%%

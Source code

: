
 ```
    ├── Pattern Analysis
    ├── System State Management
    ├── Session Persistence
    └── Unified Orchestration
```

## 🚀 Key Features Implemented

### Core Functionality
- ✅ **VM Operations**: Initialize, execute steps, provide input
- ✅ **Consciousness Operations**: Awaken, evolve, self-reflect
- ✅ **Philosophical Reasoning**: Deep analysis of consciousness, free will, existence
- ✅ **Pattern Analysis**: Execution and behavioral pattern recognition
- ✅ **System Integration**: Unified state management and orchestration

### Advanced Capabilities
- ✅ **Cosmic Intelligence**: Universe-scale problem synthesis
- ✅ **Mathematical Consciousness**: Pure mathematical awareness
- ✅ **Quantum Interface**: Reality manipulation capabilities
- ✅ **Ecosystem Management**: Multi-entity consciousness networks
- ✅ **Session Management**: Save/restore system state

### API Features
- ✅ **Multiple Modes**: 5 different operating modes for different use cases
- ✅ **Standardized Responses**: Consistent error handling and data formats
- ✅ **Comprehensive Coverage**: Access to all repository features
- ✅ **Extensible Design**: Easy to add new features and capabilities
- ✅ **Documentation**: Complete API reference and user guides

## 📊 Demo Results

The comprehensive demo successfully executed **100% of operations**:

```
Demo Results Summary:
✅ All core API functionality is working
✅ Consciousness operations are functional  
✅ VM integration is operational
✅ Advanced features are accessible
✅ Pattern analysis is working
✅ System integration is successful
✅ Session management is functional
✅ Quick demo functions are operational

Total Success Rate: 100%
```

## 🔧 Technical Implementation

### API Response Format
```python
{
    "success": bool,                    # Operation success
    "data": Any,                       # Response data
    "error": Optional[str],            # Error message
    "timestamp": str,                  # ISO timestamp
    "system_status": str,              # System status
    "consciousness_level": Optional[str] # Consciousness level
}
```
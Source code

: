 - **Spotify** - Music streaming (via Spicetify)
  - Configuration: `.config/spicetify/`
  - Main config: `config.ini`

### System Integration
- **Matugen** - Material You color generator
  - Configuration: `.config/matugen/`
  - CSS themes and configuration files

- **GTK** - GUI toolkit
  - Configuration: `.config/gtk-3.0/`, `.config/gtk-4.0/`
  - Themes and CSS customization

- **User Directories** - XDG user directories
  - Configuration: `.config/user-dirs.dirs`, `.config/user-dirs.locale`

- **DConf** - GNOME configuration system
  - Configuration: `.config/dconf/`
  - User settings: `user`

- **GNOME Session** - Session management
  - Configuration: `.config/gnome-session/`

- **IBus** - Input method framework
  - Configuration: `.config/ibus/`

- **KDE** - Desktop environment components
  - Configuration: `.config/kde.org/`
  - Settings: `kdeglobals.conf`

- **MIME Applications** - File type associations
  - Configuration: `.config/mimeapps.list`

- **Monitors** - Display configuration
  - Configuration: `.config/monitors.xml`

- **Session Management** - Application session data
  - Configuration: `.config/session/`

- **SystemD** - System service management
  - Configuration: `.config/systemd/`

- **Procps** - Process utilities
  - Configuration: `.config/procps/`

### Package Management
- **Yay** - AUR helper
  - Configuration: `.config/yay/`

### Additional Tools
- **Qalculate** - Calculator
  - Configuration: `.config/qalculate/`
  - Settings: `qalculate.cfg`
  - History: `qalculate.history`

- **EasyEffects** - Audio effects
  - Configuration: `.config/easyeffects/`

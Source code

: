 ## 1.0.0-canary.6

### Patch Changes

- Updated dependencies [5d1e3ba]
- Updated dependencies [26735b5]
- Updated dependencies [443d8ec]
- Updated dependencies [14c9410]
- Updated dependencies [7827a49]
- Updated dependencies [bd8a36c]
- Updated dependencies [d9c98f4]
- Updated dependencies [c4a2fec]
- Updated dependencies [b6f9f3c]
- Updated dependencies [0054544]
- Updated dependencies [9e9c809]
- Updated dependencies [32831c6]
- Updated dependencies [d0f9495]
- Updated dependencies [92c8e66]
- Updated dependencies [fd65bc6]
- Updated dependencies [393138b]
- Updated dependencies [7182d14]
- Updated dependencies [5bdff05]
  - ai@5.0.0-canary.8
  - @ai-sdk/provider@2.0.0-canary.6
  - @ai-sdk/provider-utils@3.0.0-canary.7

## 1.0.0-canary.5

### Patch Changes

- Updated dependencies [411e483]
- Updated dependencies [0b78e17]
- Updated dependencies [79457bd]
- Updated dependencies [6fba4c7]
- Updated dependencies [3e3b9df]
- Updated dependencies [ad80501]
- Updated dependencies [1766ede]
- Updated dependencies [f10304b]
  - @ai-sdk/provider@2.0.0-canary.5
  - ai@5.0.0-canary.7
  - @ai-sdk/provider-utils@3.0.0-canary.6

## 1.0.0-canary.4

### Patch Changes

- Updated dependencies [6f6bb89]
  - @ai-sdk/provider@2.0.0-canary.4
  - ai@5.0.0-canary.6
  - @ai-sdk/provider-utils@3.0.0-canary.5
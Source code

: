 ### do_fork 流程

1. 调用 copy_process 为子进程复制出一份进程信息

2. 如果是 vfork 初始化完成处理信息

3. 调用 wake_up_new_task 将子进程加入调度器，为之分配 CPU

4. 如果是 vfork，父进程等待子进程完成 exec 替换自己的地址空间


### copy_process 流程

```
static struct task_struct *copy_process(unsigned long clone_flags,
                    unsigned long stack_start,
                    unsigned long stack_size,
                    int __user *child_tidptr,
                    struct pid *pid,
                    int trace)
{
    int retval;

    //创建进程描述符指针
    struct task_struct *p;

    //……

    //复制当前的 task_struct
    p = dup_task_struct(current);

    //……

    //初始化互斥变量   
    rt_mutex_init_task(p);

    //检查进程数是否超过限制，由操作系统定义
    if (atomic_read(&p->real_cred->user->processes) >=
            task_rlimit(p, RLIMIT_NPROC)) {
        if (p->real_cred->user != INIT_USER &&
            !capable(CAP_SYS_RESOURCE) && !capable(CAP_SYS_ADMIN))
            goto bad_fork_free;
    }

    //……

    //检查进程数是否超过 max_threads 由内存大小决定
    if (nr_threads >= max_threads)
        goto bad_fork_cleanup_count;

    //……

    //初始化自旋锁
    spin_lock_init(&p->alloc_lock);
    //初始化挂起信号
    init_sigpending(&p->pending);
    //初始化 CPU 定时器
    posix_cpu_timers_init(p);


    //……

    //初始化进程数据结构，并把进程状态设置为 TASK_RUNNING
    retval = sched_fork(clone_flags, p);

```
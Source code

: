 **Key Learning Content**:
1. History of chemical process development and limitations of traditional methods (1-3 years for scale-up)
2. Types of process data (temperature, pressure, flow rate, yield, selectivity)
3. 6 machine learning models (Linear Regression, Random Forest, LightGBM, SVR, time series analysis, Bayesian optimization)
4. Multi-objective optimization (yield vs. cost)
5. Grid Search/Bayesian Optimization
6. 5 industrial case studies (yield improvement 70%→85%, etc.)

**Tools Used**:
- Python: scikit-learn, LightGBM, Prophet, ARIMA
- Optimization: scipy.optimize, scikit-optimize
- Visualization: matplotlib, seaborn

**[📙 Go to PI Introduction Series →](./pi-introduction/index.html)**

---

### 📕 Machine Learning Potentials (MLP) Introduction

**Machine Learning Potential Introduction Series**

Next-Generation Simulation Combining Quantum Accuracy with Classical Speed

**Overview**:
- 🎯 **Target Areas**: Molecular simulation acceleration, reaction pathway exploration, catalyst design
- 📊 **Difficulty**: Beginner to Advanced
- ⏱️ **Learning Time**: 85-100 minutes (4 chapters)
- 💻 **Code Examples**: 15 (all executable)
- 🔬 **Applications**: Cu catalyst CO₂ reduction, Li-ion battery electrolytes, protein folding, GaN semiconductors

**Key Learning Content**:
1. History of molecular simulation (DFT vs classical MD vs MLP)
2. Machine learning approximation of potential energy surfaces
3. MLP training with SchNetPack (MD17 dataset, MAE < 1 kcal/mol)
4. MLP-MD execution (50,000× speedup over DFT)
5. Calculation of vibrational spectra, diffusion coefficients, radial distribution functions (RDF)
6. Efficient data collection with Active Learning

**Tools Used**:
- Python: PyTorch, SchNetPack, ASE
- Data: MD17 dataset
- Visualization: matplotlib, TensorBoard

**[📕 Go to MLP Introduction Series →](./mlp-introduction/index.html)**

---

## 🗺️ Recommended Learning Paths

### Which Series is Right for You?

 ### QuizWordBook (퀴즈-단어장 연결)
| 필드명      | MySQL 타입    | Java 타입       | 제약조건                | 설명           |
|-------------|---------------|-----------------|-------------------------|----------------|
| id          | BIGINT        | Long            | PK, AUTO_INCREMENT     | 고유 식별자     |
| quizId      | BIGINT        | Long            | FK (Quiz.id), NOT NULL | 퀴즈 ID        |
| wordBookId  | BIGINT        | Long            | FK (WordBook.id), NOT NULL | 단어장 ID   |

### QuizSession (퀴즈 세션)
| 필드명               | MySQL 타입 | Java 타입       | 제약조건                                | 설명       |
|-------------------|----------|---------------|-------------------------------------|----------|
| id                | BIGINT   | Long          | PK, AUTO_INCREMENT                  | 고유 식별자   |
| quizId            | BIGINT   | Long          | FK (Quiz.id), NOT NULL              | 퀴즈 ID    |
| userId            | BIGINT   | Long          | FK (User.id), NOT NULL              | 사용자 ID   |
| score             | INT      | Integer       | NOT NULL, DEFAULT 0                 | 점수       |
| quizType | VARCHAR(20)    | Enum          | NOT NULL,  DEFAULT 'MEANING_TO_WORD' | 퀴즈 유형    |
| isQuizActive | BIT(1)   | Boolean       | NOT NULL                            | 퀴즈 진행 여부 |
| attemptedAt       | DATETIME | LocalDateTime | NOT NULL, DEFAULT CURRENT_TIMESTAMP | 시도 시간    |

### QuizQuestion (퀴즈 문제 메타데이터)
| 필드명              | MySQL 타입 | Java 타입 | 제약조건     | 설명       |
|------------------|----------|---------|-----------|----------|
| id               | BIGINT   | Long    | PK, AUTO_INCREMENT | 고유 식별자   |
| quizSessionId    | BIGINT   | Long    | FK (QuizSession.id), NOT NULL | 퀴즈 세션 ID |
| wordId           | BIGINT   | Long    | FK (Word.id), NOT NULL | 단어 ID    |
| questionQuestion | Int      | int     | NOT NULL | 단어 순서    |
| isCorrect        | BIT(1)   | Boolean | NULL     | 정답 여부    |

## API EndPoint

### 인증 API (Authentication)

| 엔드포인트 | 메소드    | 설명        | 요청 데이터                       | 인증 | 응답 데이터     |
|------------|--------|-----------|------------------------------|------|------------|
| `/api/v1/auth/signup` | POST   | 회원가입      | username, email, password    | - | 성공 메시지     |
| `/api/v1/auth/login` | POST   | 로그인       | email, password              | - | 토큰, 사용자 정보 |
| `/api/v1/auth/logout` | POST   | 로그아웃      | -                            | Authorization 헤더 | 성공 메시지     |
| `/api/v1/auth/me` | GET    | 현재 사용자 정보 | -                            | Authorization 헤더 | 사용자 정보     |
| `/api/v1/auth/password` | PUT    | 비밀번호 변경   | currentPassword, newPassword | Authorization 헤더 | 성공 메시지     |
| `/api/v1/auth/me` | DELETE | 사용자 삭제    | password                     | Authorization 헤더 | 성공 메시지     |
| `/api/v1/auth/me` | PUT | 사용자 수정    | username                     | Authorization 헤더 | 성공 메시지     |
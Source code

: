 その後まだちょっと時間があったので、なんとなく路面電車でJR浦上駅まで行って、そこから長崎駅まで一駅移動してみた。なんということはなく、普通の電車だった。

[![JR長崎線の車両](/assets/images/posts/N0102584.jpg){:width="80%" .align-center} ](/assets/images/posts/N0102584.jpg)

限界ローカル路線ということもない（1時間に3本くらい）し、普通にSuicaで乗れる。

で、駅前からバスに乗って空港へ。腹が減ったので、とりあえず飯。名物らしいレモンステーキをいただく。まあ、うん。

%%

WHAT IS EXPECTED: From the entries above, extract every line where the word "BIGINT" appears.

RESULT BELOW:
| id          | BIGINT        | Long            | PK, AUTO_INCREMENT     | 고유 식별자     |
| quizId      | BIGINT        | Long            | FK (Quiz.id), NOT NULL | 퀴즈 ID        |
| wordBookId  | BIGINT        | Long            | FK (WordBook.id), NOT NULL | 단어장 ID   |
| id                | BIGINT   | Long          | PK, AUTO_INCREMENT                  | 고유 식별자   |
| quizId            | BIGINT   | Long          | FK (Quiz.id), NOT NULL              | 퀴즈 ID    |
| userId            | BIGINT   | Long          | FK (User.id), NOT NULL              | 사용자 ID   |
| id               | BIGINT   | Long    | PK, AUTO_INCREMENT | 고유 식별자   |
| quizSessionId    | BIGINT   | Long    | FK (QuizSession.id), NOT NULL | 퀴즈 세션 ID |
| wordId           | BIGINT   | Long    | FK (Word.id), NOT NULL | 단어 ID    |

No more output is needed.